Nowhere is this more fraught than in Web browsers, especially considering that every major operating system ships with an in-house version, even as competition remains in place. People can switch easily, and browser makers know this. If your browser cautions, blocks, or nags you too much, you can just find one that’s less harsh—and I think this philosophy has led companies to allow more security issues to slip past.
Starting around 2015, Google’s Chrome and Mozilla Foundation’s Firefox have changed their approach a lot because of security issues relating to outdated cryptographic standards used in web server digital certificates. It’s spread to many less technical areas. Apple’s Safari, however, has mostly erred on the side of quietly deterring and deflecting without alerting, and there are good reasons it should change.
A password to the wise
One of the most dangerous points of interception when logging into a website is when you enter your username and password, especially if you can’t use two-factor or two-step authentication to confirm the login.
Until recently, only 40 percent of sites that had a login page used a mandatory secure connection for that page—in other words, they let you connect with plain http instead of https. Over the last year, the Mozilla Foundation says that’s increased to 70 percent. But that still leaves a big risk.
Any non-secured page can be rewritten by anyone who manages to stick themselves in the middle, whether on a café network or somewhere in the Internet’s recesses if they manage to tap into connections between a web server and its users. That can include criminals of course, as well as government operations that operate without a specific warrant or a consensus on the legality of interception.
As a result, both Chrome and Firefox now warn you in slightly different ways when they detect a login form on a non-secure page, to deter you from submitting a password there.
In January, starting with Firefox 51, Mozilla will show a lock icon with a red slash through it when a non-secure page collects a password. In future releases, it will be even more severe: a dropdown security warning will appear in any password field warning that the form page isn’t secure.
Google is taking a different approach starting with Chrome 56, released in late January. It marks all non-secure pages with login forms with a gray Not Secure message and an info (circle i) icon. Later, they’ll change that to a red warning and red text.
Safari could offer the same, but there’s no roadmap in its development blog or the Safari Technology Preview to do so.
Taking the next step
There’s a useful additional step that browser makers and apps that store passwords could take, though it requires a layer or more of opt-in to make it safe.
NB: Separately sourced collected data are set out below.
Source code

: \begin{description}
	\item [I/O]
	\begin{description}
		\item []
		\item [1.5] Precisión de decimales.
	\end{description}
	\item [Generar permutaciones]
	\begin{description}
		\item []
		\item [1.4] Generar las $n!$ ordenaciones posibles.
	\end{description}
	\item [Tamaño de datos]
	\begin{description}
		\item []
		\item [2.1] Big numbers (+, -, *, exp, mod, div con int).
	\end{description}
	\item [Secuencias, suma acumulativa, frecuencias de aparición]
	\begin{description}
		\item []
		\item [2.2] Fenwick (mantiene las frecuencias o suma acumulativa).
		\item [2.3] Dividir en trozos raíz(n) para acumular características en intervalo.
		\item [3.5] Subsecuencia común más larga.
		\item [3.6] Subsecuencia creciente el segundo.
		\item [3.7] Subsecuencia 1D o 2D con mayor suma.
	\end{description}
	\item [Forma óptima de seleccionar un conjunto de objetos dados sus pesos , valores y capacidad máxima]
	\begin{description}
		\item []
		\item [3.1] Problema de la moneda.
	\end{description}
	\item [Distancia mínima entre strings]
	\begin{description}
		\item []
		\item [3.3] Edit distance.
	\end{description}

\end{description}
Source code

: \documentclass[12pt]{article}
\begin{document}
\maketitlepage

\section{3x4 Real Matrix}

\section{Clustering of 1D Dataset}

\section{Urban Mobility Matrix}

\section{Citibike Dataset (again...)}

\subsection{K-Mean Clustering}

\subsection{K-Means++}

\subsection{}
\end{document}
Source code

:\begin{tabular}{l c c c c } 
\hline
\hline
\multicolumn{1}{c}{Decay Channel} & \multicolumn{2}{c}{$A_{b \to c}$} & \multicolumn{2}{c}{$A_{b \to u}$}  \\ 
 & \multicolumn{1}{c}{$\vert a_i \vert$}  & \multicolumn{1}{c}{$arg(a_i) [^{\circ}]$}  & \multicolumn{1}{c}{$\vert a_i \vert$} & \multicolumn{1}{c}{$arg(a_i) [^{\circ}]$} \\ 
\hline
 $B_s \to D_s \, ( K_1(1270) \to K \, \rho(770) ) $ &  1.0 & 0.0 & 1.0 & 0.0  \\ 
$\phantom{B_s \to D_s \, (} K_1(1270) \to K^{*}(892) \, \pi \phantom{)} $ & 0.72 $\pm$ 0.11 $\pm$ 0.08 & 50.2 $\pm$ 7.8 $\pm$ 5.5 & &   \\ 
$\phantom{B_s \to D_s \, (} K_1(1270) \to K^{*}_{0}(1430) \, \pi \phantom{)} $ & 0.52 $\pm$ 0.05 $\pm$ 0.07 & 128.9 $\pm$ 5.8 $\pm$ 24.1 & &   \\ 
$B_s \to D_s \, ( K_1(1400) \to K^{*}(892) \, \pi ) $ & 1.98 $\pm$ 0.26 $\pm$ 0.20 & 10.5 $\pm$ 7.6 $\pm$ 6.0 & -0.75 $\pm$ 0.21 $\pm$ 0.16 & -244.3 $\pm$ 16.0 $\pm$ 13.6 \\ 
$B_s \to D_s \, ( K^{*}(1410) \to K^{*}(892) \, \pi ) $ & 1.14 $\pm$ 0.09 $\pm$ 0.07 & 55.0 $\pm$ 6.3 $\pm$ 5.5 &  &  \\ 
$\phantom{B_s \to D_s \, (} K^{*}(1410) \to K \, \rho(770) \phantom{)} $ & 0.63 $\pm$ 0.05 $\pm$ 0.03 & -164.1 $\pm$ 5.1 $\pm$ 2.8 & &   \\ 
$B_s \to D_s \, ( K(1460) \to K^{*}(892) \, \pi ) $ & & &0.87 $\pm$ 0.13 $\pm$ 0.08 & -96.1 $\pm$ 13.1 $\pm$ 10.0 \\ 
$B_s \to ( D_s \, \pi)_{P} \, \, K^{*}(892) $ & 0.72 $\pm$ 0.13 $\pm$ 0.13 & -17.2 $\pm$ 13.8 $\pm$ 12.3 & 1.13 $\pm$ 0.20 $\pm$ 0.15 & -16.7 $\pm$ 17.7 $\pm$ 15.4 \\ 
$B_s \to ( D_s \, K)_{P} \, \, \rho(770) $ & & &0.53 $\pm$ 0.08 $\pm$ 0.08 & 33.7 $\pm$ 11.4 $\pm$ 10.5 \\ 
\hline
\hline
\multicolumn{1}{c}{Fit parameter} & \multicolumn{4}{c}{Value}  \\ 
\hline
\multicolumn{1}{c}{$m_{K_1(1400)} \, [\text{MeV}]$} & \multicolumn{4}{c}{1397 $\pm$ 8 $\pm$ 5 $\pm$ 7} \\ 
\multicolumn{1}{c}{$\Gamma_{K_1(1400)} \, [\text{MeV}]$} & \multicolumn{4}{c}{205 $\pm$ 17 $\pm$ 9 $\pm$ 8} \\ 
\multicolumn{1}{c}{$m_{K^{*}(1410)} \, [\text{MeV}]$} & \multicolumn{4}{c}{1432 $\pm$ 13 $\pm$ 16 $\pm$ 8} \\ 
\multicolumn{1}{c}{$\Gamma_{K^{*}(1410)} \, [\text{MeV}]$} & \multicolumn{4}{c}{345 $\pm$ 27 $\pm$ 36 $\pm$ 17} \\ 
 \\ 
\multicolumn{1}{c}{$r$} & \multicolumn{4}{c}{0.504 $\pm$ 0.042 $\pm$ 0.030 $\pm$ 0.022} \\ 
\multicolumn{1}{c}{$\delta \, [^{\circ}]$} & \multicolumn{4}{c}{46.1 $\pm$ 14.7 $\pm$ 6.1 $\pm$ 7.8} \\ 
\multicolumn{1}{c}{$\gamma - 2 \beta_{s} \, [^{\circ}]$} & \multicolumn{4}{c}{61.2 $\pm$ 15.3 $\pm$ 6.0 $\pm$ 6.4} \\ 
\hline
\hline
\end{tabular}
I store passwords both in Safari (and iCloud Keychain) and using 1Password, and when they’re unlocked, I can retrieve them. These options and others already check when you autofill passwords that the site that you’re on matches precisely the one on which you stored a password—lookalike names or phishing attempts don’t produce matches. (1Password currently warns when you try to fill a password on an non-secured page that was originally stored on a secure one, which is a good alert.)
But if you have some of your passwords memorized, you still might wind up typing one in on a spoofed login page by mistake. In 2015, Google released a Chrome extension, Password Alert, that monitors for Google-only passwords entered on non-Google sites.
It would seem to be a relatively trivial matter—even if you had thousands of passwords stored—for a browser to monitor keystrokes in any password field (whether used that way or specified as such in the HTML form code) for a password that isn’t appropriate to the site. Because passwords are stored locally, your keystrokes wouldn’t need to be sent off elsewhere.
While this might be great to help you avoid phishing—hey, it would have helped John Podesta, big time—it’s also a tool you could offer to install and enable on the computers of people you know who ask you for computer help, like friends and relatives.
A nice fat warning that says, “This appears to be a password hijacking attempt: you didn’t store the password you’re entering for this site,” could deter more relatively naive users than any number of lectures about checking domain names.
Apple would be the likeliest company to offer this first, because Safari has richly integrated password storage. I’d love to see Apple take some of the same approach with passwords and Safari that it’s brought to overall operating system security with iOS. There’s so much benefit with such little effort. Apple has restricted automatic use of Flash and other media plug-ins along with other browser makers, but it hasn’t pushed hard enough in other areas.
In the meantime, Google and Mozilla seem determined to keep cranking harder at reducing opportunities for exploitation. Ultimately, those two organizations want 100 percent of the web to be delivered over secure connections. It’s a good goal and achievable.